Now we will use these skills in unison to create a plot of our data. For this, we will use the ggplot2 package, also part of the tidyverse. The basic template for visualizations generated by ggplot2 involve base inputs through the ggpot() operation, followed by aesthetics added with aes() and layouts generated with theme(). There is a vast array of kinds of plots we can create in R through ggplot2, but we will start with a simple histogram of carbon density.

First, we must calculate carbon density. Some of the studies in our data calculated the fraction mass of the sample that is carbon, which is needed to calculate carbon density. However, not all studies included this calculation, so we will need to estimate the fraction carbon from the fraction organic matter, using the quadratic formula derived by Holmquist et al (2018).

In order to accomplish this, we will create a function that estimates the fraction carbon using the Holmquist et al (2018) equation.
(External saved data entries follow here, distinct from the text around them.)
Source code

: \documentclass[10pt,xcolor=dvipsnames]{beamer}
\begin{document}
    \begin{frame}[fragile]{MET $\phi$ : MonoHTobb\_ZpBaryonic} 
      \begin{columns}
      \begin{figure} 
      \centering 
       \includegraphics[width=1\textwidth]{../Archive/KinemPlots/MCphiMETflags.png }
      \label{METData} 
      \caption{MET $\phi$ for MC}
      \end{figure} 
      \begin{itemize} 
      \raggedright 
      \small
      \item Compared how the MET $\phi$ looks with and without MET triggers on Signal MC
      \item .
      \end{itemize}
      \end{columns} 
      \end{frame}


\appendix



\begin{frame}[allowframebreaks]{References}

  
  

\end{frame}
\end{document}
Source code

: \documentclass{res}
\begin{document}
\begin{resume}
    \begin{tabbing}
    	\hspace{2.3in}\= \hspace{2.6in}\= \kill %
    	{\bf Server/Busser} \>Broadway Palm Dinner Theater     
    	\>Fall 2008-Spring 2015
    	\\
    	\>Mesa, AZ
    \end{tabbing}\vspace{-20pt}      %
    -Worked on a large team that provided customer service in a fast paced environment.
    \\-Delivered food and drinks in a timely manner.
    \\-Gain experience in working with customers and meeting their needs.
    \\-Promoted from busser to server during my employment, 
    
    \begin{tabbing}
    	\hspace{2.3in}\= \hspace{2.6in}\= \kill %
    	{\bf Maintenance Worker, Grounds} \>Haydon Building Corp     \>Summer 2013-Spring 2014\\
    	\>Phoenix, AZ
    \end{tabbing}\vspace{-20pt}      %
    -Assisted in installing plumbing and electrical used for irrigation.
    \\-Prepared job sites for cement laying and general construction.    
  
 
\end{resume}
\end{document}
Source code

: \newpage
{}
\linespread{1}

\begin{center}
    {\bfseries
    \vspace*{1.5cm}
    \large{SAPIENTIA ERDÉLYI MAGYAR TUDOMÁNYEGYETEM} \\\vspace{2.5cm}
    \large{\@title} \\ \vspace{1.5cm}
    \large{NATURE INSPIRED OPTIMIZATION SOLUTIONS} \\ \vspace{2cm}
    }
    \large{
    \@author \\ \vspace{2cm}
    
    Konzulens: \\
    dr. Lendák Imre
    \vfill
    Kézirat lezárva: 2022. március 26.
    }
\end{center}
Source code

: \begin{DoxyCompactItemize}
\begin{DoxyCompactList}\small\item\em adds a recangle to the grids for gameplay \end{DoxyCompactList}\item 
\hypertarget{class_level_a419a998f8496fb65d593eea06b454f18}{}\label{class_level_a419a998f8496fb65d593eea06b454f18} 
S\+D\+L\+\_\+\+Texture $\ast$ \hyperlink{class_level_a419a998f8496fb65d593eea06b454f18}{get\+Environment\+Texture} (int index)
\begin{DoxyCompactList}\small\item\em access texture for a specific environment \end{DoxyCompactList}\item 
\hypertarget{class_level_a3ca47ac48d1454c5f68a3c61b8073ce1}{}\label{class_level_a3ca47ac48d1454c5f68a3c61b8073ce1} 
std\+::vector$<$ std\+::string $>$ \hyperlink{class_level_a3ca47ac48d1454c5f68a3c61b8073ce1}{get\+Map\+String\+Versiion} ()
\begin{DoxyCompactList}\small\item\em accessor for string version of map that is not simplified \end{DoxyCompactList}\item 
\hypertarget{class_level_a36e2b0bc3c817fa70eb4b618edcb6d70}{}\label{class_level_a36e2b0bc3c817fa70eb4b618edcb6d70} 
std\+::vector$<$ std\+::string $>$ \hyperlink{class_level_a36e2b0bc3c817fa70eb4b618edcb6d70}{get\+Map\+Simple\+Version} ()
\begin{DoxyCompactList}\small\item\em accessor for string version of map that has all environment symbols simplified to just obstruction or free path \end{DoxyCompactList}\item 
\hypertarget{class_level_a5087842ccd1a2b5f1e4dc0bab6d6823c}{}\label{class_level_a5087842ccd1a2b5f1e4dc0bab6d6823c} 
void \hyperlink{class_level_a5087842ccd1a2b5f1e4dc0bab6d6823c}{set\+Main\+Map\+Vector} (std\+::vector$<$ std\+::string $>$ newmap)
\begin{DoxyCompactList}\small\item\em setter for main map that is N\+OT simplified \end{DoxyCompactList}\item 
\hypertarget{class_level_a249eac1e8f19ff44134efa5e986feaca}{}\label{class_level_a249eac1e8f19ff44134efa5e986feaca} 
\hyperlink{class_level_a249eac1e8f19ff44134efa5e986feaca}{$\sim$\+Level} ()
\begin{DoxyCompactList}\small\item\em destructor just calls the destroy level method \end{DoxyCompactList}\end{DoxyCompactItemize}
Then, we will write an if-else statement: If a logical statement is TRUE, then an action is performed; if the statement is FALSE, a different action is performed:

# This function estimates fraction carbon as a function of fraction organic matter
estimate_fraction_carbon <- function(fraction_organic_matter) {
  fraction_carbon <- (0.014) * (fraction_organic_matter ^ 2) + (0.421 * fraction_organic_matter) + (0.008) # Use the quadratic relationship published by Holmquist et al. 2018 to derive the fraction of carbon from the fraction of organic matter
  if (fraction_carbon < 0) {
    fraction_carbon <- 0 # Replace negative values with 0
  }
  return(fraction_carbon) # The product of the function is the estimated fraction carbon value
} 

depthseries_data_with_carbon_density <- depthseries_data %>% # For each row in depthseries_data...
  mutate(carbon_density = ifelse(! is.na(fraction_carbon), # IF the value for fraction_carbon is not NA.... 
      (fraction_carbon * dry_bulk_density), # Then a new variable, carbon density, equals fraction carbon * dry bulk density....
      (estimate_fraction_carbon(fraction_organic_matter) * dry_bulk_density) # ELSE, carbon density is estimated using our function
      )
  )

glimpse(depthseries_data_with_carbon_density)
## Observations: 16,976
## Variables: 9
## $ study_id                <chr> "Boyd_2012", "Boyd_2012", "Boyd_2012",...
## $ core_id                 <chr> "BBRC_1", "BBRC_1", "BBRC_1", "BBRC_1"...
## $ depth_min               <int> 0, 4, 8, 12, 16, 20, 24, 28, 32, 36, 4...
## $ depth_max               <int> 2, 6, 10, 14, 18, 22, 26, 30, 34, 38, ...
## $ dry_bulk_density        <dbl> 0.28, 0.41, 0.40, 0.48, 0.54, 0.59, 0....
## $ fraction_organic_matter <dbl> 0.28, 0.23, 0.27, 0.20, 0.18, 0.16, 0....
## $ fraction_carbon         <dbl> NA, NA, NA, NA, NA, NA, NA, NA, NA, NA...
## $ fraction_carbon_type    <chr> NA, NA, NA, NA, NA, NA, NA, NA, NA, NA...
## $ carbon_density          <dbl> 0.03555373, 0.04328395, 0.04907624, 0....


Now all of our newly calculated carbon_density data is within a new column of the same name. Now let’s compile this information into a visual plot. For displaying the distribution of carbon density, a histogram will do.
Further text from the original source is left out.